**INSTRUCTIONS TO FOLLOW:** Below are some records; quote exactly the lines from the one that contains "NUC6I5SYK](http://www.ldlc.com/fiche/PB00203084.html) \~ 460€" through the one that contains "M.2](http://www.ldlc.com/fiche/PB00185924.html) \~ 120€", inclusive, and no others.

**INFORMATION SHOWN:**
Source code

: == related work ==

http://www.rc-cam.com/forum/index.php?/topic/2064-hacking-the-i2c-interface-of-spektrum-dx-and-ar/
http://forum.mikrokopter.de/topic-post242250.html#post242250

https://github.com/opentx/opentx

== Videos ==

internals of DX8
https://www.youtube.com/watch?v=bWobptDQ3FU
==
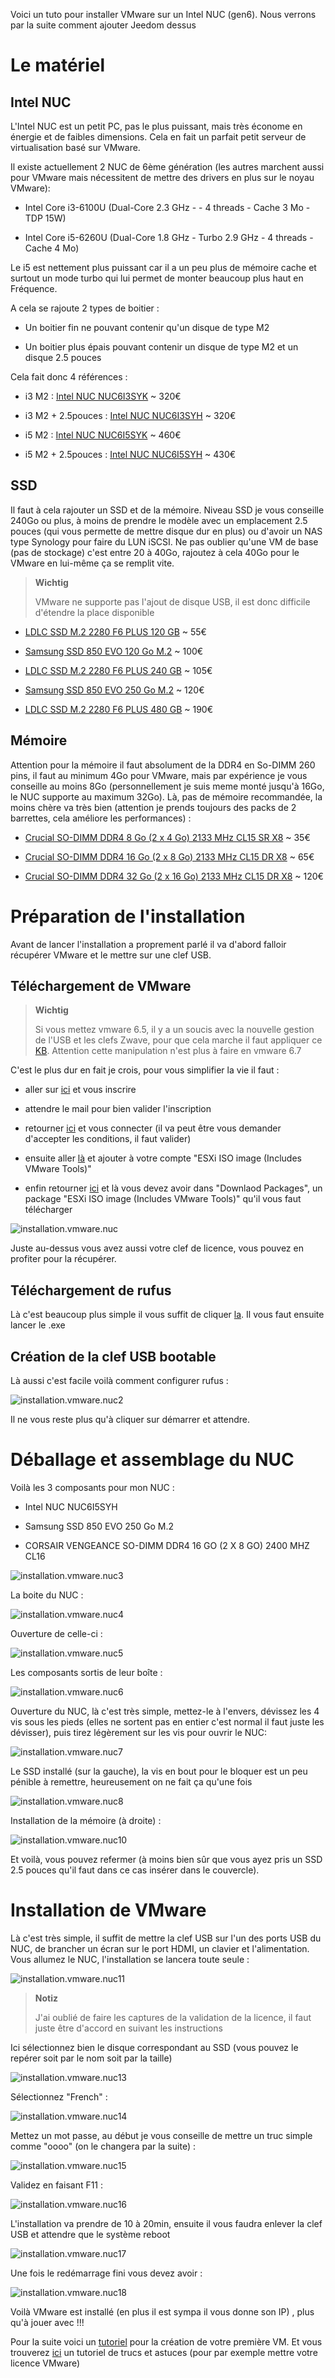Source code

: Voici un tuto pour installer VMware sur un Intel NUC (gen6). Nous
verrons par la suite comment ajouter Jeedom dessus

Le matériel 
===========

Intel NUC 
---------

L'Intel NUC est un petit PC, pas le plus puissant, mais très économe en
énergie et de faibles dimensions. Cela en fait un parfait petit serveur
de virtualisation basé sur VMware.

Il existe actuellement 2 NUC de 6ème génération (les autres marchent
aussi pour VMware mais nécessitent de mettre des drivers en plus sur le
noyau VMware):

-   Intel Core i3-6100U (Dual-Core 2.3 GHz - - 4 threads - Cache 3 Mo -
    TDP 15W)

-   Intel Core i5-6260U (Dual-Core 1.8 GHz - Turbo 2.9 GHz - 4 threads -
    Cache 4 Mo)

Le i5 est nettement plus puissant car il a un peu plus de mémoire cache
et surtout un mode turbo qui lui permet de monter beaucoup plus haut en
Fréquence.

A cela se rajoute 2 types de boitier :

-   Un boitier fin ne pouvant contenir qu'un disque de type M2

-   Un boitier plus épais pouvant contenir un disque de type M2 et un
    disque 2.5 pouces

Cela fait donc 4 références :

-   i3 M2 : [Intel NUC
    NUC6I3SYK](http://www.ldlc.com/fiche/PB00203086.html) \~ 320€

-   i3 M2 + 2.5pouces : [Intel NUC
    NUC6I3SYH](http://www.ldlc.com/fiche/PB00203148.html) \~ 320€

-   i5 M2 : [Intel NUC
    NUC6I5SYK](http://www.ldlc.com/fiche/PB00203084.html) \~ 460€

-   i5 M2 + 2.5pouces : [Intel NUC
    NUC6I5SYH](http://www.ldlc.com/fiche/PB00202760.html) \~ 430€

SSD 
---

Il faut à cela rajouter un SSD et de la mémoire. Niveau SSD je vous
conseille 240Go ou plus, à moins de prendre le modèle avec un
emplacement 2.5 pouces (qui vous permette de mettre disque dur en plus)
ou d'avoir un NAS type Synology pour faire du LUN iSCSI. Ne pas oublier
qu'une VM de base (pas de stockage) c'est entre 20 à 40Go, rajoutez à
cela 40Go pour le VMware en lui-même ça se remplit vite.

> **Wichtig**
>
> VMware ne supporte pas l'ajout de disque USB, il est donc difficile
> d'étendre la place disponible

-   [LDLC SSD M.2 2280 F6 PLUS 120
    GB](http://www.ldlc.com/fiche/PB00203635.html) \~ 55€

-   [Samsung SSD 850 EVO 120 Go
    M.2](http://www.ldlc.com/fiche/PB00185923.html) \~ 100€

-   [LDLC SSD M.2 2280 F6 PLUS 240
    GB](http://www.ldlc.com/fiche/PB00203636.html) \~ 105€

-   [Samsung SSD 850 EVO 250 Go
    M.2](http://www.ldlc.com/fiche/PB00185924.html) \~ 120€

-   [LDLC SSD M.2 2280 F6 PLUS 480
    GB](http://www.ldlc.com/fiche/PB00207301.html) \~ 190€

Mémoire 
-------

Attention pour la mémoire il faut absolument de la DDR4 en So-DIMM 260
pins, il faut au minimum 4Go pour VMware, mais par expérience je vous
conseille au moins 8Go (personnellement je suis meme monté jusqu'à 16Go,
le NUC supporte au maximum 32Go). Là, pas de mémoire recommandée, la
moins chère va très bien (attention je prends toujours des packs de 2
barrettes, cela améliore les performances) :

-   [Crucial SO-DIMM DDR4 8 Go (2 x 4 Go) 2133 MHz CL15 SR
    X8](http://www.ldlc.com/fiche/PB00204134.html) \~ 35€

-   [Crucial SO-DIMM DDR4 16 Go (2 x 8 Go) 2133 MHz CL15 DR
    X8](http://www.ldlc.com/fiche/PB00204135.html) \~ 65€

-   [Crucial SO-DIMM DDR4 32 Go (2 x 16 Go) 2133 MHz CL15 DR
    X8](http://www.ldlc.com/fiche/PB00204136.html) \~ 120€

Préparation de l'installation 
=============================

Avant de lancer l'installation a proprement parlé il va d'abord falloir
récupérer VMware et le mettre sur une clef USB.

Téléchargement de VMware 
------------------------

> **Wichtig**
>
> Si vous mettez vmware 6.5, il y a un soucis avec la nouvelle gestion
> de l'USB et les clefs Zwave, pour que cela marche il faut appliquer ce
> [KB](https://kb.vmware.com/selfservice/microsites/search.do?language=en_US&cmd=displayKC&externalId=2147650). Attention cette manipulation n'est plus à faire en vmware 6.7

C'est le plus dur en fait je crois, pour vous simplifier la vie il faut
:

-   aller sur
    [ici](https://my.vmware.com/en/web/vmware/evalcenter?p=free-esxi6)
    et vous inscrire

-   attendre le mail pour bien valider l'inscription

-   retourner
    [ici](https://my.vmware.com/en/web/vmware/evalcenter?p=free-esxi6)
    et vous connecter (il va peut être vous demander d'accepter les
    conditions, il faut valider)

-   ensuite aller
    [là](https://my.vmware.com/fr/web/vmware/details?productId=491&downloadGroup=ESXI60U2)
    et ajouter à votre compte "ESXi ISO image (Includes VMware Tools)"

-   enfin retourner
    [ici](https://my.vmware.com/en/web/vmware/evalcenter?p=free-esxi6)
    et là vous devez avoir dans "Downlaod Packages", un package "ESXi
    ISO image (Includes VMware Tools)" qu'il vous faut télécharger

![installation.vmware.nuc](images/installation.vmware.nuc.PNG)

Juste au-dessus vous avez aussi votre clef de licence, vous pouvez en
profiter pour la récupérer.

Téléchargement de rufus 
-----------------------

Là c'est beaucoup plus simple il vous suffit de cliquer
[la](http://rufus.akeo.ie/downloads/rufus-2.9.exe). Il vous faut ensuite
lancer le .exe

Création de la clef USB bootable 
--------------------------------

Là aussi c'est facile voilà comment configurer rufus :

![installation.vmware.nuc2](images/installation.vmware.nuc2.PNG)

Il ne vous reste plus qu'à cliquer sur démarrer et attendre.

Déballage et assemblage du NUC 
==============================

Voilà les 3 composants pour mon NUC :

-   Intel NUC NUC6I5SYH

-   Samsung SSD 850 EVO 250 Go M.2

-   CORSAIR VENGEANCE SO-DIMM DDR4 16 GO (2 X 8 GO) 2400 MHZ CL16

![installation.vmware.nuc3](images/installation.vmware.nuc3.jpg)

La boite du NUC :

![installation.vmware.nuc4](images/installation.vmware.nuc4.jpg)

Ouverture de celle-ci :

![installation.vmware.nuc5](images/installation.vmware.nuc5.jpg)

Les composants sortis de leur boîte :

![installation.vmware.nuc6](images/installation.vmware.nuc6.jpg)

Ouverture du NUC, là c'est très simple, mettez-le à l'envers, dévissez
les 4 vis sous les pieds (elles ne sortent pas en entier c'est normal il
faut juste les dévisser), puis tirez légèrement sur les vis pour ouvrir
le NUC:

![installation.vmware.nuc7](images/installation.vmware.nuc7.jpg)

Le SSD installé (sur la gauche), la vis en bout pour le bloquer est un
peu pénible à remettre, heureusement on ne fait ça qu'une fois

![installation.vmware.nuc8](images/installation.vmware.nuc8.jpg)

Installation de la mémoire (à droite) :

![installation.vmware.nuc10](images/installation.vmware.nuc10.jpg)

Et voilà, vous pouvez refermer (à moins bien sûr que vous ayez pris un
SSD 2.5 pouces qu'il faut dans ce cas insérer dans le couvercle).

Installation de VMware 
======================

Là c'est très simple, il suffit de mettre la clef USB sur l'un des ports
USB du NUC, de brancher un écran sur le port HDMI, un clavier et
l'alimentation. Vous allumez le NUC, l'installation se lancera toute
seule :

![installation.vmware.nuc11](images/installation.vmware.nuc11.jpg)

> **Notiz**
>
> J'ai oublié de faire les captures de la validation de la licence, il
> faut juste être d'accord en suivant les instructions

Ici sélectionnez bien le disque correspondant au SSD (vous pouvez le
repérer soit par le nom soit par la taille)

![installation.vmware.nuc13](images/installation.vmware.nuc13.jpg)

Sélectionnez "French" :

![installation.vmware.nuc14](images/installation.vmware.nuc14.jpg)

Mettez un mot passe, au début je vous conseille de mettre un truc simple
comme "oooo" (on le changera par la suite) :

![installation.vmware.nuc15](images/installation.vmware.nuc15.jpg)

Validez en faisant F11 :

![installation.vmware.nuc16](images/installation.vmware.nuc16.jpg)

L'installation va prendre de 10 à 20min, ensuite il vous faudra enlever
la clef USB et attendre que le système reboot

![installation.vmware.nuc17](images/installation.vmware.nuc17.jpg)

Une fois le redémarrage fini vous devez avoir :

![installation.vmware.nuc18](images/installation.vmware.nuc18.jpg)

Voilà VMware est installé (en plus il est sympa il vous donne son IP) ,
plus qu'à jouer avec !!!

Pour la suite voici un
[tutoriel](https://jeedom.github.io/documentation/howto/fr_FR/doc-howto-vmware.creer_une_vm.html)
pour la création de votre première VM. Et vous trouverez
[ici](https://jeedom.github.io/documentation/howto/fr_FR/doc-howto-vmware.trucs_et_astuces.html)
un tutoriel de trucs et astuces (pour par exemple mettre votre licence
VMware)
* * *
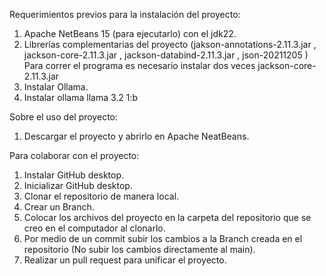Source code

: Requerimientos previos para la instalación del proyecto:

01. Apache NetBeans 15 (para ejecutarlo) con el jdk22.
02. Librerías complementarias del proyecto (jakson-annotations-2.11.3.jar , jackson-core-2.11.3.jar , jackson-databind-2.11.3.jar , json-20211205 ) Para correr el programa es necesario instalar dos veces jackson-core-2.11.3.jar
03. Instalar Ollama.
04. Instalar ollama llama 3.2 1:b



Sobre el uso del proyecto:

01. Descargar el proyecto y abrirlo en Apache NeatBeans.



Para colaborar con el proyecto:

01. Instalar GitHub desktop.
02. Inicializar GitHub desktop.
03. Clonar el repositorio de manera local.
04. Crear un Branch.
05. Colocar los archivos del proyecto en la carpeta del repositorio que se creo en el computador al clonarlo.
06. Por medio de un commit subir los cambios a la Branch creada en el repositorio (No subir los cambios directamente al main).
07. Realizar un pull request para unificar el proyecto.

**TASK SOLUTION:**
    NUC6I5SYK](http://www.ldlc.com/fiche/PB00203084.html) \~ 460€

-   i5 M2 + 2.5pouces : [Intel NUC
    NUC6I5SYH](http://www.ldlc.com/fiche/PB00202760.html) \~ 430€

SSD 
---

Il faut à cela rajouter un SSD et de la mémoire. Niveau SSD je vous
conseille 240Go ou plus, à moins de prendre le modèle avec un
emplacement 2.5 pouces (qui vous permette de mettre disque dur en plus)
ou d'avoir un NAS type Synology pour faire du LUN iSCSI. Ne pas oublier
qu'une VM de base (pas de stockage) c'est entre 20 à 40Go, rajoutez à
cela 40Go pour le VMware en lui-même ça se remplit vite.

> **Wichtig**
>
> VMware ne supporte pas l'ajout de disque USB, il est donc difficile
> d'étendre la place disponible

-   [LDLC SSD M.2 2280 F6 PLUS 120
    GB](http://www.ldlc.com/fiche/PB00203635.html) \~ 55€

-   [Samsung SSD 850 EVO 120 Go
    M.2](http://www.ldlc.com/fiche/PB00185923.html) \~ 100€

-   [LDLC SSD M.2 2280 F6 PLUS 240
    GB](http://www.ldlc.com/fiche/PB00203636.html) \~ 105€

-   [Samsung SSD 850 EVO 250 Go
    M.2](http://www.ldlc.com/fiche/PB00185924.html) \~ 120€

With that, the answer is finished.